* _DATA SHOWN_:
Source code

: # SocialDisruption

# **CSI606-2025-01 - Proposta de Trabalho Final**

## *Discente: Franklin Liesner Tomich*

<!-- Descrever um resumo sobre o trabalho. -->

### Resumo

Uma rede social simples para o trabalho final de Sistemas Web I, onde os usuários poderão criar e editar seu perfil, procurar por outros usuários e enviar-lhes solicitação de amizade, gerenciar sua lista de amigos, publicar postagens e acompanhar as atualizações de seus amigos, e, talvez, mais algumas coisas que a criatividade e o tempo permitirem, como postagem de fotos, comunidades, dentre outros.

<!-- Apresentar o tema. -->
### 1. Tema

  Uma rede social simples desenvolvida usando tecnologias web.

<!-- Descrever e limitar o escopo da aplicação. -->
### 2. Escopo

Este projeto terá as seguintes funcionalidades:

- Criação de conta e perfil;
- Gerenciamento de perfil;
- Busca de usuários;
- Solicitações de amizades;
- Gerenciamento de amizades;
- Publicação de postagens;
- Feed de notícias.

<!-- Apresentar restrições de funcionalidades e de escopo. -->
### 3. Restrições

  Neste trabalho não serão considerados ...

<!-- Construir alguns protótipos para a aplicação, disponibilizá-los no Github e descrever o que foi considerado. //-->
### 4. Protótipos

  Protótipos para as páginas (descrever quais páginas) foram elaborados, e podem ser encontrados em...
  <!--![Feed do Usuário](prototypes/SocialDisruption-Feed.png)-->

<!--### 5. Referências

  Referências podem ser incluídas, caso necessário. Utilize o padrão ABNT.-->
--
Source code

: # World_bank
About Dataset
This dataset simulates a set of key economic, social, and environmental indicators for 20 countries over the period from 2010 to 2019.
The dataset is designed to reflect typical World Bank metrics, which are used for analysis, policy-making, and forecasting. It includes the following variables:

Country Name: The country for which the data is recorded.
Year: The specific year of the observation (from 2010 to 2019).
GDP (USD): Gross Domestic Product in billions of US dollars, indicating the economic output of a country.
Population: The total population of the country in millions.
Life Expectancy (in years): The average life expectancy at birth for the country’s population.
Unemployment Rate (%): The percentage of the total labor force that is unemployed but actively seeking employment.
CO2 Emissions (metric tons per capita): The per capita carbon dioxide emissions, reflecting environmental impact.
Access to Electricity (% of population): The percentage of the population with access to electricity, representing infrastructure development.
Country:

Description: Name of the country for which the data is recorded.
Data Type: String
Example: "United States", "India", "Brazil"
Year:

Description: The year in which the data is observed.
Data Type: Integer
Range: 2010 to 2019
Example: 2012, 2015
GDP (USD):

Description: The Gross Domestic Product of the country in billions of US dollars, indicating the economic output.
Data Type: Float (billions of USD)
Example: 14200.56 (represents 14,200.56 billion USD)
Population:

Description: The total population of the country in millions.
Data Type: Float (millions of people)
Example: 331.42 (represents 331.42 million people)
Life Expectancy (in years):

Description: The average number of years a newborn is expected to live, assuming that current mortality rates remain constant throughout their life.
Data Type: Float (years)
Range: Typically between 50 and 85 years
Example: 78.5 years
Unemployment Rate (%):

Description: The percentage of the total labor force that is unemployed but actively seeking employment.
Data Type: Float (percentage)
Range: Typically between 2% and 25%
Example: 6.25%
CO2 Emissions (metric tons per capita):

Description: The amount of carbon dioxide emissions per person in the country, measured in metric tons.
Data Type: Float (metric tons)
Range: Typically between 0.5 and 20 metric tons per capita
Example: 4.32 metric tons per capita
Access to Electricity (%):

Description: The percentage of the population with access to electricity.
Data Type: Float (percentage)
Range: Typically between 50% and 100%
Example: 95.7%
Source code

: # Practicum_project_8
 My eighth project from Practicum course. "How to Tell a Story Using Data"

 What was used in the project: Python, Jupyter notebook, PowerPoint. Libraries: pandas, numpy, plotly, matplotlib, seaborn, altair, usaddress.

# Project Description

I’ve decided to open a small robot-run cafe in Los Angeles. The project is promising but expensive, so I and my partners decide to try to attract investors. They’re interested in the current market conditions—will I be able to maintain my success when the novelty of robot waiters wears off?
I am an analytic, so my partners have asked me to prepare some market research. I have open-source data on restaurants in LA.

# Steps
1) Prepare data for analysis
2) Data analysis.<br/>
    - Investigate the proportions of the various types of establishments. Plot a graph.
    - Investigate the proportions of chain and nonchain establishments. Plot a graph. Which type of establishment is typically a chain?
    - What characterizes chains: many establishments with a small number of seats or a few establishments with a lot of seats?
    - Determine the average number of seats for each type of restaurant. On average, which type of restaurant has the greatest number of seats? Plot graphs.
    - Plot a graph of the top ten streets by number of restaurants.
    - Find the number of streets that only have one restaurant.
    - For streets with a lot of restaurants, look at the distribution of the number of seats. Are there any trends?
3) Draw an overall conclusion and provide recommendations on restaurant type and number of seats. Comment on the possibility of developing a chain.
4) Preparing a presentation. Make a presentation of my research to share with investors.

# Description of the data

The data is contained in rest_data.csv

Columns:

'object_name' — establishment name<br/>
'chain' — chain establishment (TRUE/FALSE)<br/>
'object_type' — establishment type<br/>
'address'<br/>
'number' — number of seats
---
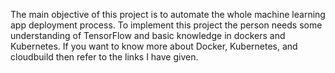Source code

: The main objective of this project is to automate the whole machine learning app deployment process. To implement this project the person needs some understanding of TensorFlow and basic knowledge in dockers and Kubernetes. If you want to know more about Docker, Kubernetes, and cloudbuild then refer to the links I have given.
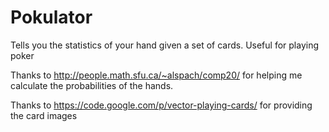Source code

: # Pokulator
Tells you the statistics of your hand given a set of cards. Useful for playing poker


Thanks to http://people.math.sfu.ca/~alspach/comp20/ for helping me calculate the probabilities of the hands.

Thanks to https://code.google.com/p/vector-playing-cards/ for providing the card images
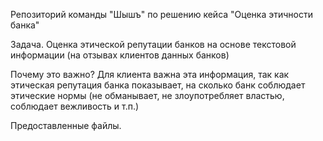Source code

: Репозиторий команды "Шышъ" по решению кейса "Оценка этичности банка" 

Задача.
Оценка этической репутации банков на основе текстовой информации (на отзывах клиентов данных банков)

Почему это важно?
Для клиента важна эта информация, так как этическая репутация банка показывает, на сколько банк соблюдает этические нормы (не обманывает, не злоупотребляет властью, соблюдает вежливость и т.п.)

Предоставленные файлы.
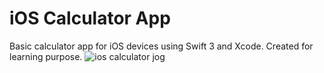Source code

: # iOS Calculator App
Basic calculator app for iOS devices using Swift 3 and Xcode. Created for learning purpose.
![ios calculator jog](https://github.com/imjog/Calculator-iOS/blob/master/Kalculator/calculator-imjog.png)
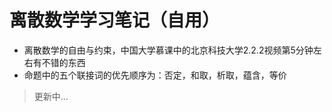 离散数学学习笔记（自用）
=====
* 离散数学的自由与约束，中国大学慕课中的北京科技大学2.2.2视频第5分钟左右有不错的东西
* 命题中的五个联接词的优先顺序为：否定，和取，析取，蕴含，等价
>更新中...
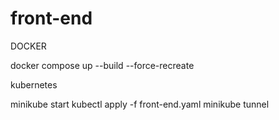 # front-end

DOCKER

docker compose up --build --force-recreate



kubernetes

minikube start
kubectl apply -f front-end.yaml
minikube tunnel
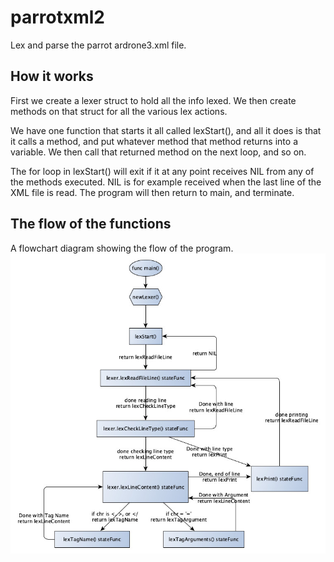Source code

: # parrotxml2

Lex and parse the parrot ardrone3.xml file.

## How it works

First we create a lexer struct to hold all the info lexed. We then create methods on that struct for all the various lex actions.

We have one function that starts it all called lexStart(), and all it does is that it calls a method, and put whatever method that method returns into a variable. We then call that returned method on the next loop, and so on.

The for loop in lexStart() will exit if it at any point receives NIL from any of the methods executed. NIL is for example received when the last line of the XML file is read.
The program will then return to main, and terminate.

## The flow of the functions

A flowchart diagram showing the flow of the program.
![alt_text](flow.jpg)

* _REQUIRED ACTION_:
Which lines of the data include the string "Gross"? Copy each of them.

* _RESULT FOR THIS TASK_:
GDP (USD): Gross Domestic Product in billions of US dollars, indicating the economic output of a country.
Description: The Gross Domestic Product of the country in billions of US dollars, indicating the economic output.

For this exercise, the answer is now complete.